今回は、「EmpSkills」テーブルから「Skills」テーブルすべての技術に精通した社員を求めます。

SELECT  
    DISTINCT emp
FROM
    EmpSkills es1
WHERE
    NOT EXISTS (
        SELECT
            skill
        FROM
            skills
        
        EXCEPT
        
        SELECT
            skill
        FROM 
            EmpSkills es2
        WHERE
            es1.emp = es2.emp
    )

このクエリは、引き算を社員ごとに行うことで除算を行っています。
要求されるスキル - 社員が精通しているスキル の差集合を取ることで要求されるスキルに精通していない場合は、結果列ができ、NOT EXISTSで弾かれます。

簡単なパフォーマンスチューニング

WEBサービスのように高速なレスポンスが要求される業務では、SQLのパフォーマンスの良し悪しは死活問題です。
お手軽なパフォーマンスチューニングの技術を記載します。

効率のいい検索を利用する

SQLでは同じ結果を得るコードにも複数の書き方が存在します。
同じ結果でも異なるコードだと、パフォーマンスが変わってしまいます。

サブクエリを引数に取る場合、INよりもEXISTSを使用する

例えば、下記のようなテーブルが存在し、2つのテーブルに存在するnameを取得したいときは、EXISTSを使用したほうが早い可能性があります。

Class_A テーブル

id name
1 田中
2 鈴木
3 伊集院

Class_B テーブル

id name
1 田中
2 鈴木
3 西園寺
-- INを使用
SELECT
    *
FROM
    Class_A
WHERE
    id IN (SELECT id FROM Class_B);
   
-- EXISTSを使用
SELECT
    *
FROM
    Class_A
WHERE
    EXISTS (
        SELECT
            *
        FROM
            Class_B B
        WHERE
            A.id = B.id
    );

EXISTSのほうが早いと期待できるのは以下の理由があります。

  • id にindexがはられている場合は、インデックスを参照するだけですむ
  • EXISTSは1行でも条件に合致する行を見つけたらそこで検索を終了する。
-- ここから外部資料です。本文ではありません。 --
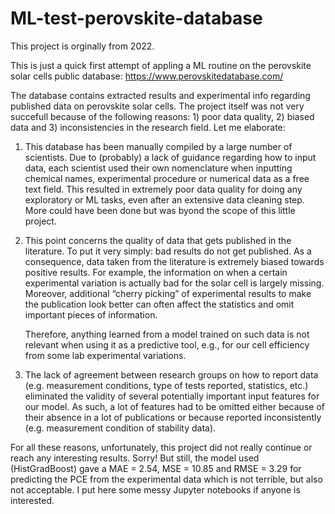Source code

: # ML-test-perovskite-database

This project is orginally from 2022.

This is just a quick first attempt of appling a ML routine on the perovskite solar cells public database: https://www.perovskitedatabase.com/

The database contains extracted results and experimental info regarding published data on perovskite solar cells. The project itself was not very succefull because of the following reasons: 1) poor data quality, 2) biased data and 3) inconsistencies in the research field. Let me elaborate:

1) This database has been manually compiled by a large number of scientists. Due to (probably) a lack of guidance regarding how to input data, each scientist used their own nomenclature when inputting chemical names, experimental procedure or numerical data as a free text field. This resulted in extremely poor data quality for doing any exploratory or ML tasks, even after an extensive data cleaning step. More could have been done but was byond the scope of this little project. 

2. This point concerns the quality of data that gets published in the literature. To put it very simply: bad results do not get published. As a consequence, data taken from the literature is extremely biased towards positive results. For example, the information on when a certain experimental variation is actually bad for the solar cell is largely missing. Moreover, additional “cherry picking” of experimental results to make the publication look better can often affect the statistics and omit important pieces of information. 

	Therefore, anything learned from a model trained on such data is not relevant when using it as a predictive tool, e.g., for our cell efficiency from some lab experimental variations. 

3. The lack of agreement between research groups on how to report data (e.g. measurement conditions, type of tests reported, statistics, etc.) eliminated the validity of several potentially important input features for our model. As such, a lot of features had to be omitted either because of their absence in a lot of publications or because reported inconsistently (e.g. measurement condition of stability data). 

For all these reasons, unfortunately, this project did not really continue or reach any interesting results. Sorry! But still, the model used (HistGradBoost) gave a MAE = 2.54, MSE = 10.85 and RMSE = 3.29 for predicting the PCE from the experimental data which is not terrible, but also not acceptable. I put here some messy Jupyter notebooks if anyone is interested.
INの場合は全て検索を行う

また、このような場合は結合に書き換えることもできます。

SELECT 
    A.id,
    B.id
FROM
    Class_A A
INNER JOIN
    Class_B B ON A.id = B.id

このように記載することで、どちらかのindexが利用できる上、サブクエリがなくなったため、中間テーブルも作成されません。

ソートを回避する

DBMSにおいては、ソートは暗黙的に行われています。
以下はソートが発生する代表的な演算です。

  • GROUP BY
  • ORDER BY
  • 集約関数(SUM, COUNT, AVG, MAX, MIN)
  • DISTINCT
  • 集合演算子(UNION, INTERSECT, EXCEPT)
  • ウィンドウ関数(RANK, ROW_NUMBER)

ソートがメモリ上で行われているのはまだましですが、ストレージを使用したソートが行われるとパフォーマンスが大きく低下します。
無駄にソートしないようなSQLを作成しましょう

集合演算子のALLオプションを使う

UNION, INTERSECT, EXCEPTの集合演算子はそのまま使用すると、重複排除のためのソートを行います。
重複が気にならない場合や、重複が発生しないことが明らかな場合はUNIONの代わりにUNION ALLを使用すると、ソートが発生しません。